| How to complete this task |
Repeat each entry exactly. Drop every image.
BEGIN Data shown
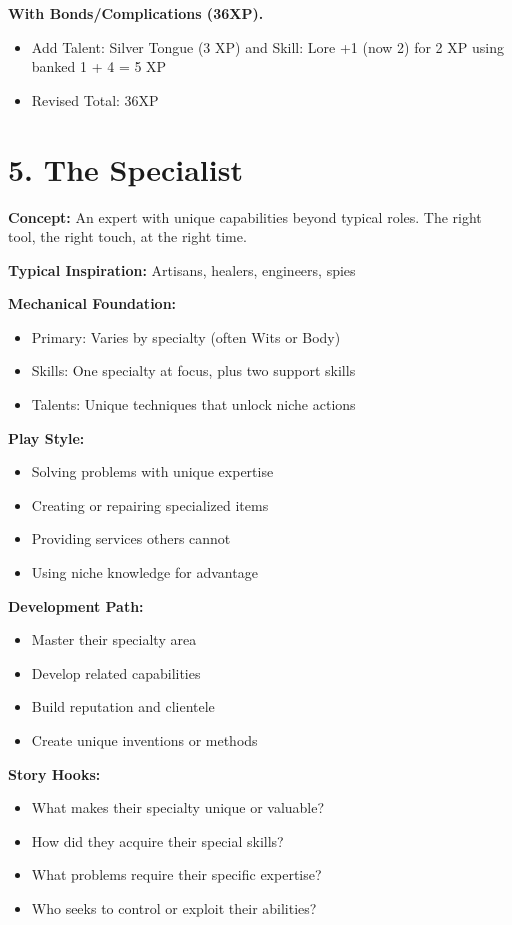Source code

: \documentclass[11pt,twoside,openany]{book}
\begin{document}
\textbf{With Bonds/Complications (36XP).}
\begin{itemize}
\item Add Talent: Silver Tongue (3 XP) and Skill: Lore +1 (now 2) for 2 XP using banked 1 + 4 = 5 XP
\item Revised Total: 36XP
\end{itemize}

\section*{5. The Specialist} 

\textbf{Concept:} An expert with unique capabilities beyond typical roles. The right tool, the right touch, at the right time.

\textbf{Typical Inspiration:} Artisans, healers, engineers, spies

\textbf{Mechanical Foundation:}
\begin{itemize}
\item Primary: Varies by specialty (often Wits or Body)
\item Skills: One specialty at focus, plus two support skills
\item Talents: Unique techniques that unlock niche actions
\end{itemize}

\textbf{Play Style:}
\begin{itemize}
\item Solving problems with unique expertise
\item Creating or repairing specialized items
\item Providing services others cannot
\item Using niche knowledge for advantage
\end{itemize}

\textbf{Development Path:}
\begin{itemize}
\item Master their specialty area
\item Develop related capabilities
\item Build reputation and clientele
\item Create unique inventions or methods
\end{itemize}

\textbf{Story Hooks:}
\begin{itemize}
\item What makes their specialty unique or valuable?
\item How did they acquire their special skills?
\item What problems require their specific expertise?
\item Who seeks to control or exploit their abilities?
\end{itemize}
\end{document}
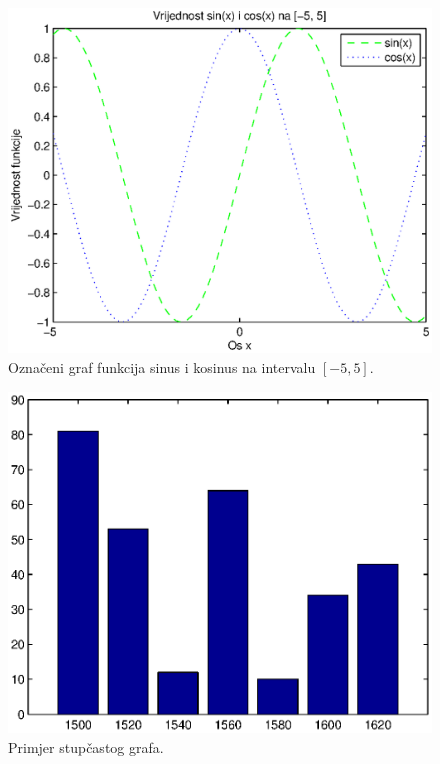 \documentclass[a4paper, 10pt]{article}
\begin{document}
\begin{figure}[!htb]
\centering
\includegraphics[width=\linewidth]{slike/plot_sin_cos_oznaceno.eps}
\caption{Označeni graf funkcija sinus i kosinus na intervalu $[-5, 5]$.}
\label{fig:plot_sin_cos_oznaceno}
\end{figure}

\begin{figure}[!htb]
\centering
\includegraphics[width=\linewidth]{slike/bar_1.eps}
\caption{Primjer stupčastog grafa.}
\label{fig:bar_1}
\end{figure}
\end{document}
END Data shown
| Written reply |
Source code

: \documentclass[11pt,twoside,openany]{book}
\begin{document}
\textbf{With Bonds/Complications (36XP).}
\begin{itemize}
\item Add Talent: Silver Tongue (3 XP) and Skill: Lore +1 (now 2) for 2 XP using banked 1 + 4 = 5 XP
\item Revised Total: 36XP
\end{itemize}

\section*{5. The Specialist} 

\textbf{Concept:} An expert with unique capabilities beyond typical roles. The right tool, the right touch, at the right time.

\textbf{Typical Inspiration:} Artisans, healers, engineers, spies

\textbf{Mechanical Foundation:}
\begin{itemize}
\item Primary: Varies by specialty (often Wits or Body)
\item Skills: One specialty at focus, plus two support skills
\item Talents: Unique techniques that unlock niche actions
\end{itemize}

\textbf{Play Style:}
\begin{itemize}
\item Solving problems with unique expertise
\item Creating or repairing specialized items
\item Providing services others cannot
\item Using niche knowledge for advantage
\end{itemize}

\textbf{Development Path:}
\begin{itemize}
\item Master their specialty area
\item Develop related capabilities
\item Build reputation and clientele
\item Create unique inventions or methods
\end{itemize}

\textbf{Story Hooks:}
\begin{itemize}
\item What makes their specialty unique or valuable?
\item How did they acquire their special skills?
\item What problems require their specific expertise?
\item Who seeks to control or exploit their abilities?
\end{itemize}
\end{document}
 \documentclass[a4paper, 10pt]{article}
\begin{document}
\begin{figure}[!htb]
\centering
\includegraphics[width=\linewidth]{slike/plot_sin_cos_oznaceno.eps}
\caption{Označeni graf funkcija sinus i kosinus na intervalu $[-5, 5]$.}
\label{fig:plot_sin_cos_oznaceno}
\end{figure}

\begin{figure}[!htb]
\centering
\includegraphics[width=\linewidth]{slike/bar_1.eps}
\caption{Primjer stupčastog grafa.}
\label{fig:bar_1}
\end{figure}
\end{document}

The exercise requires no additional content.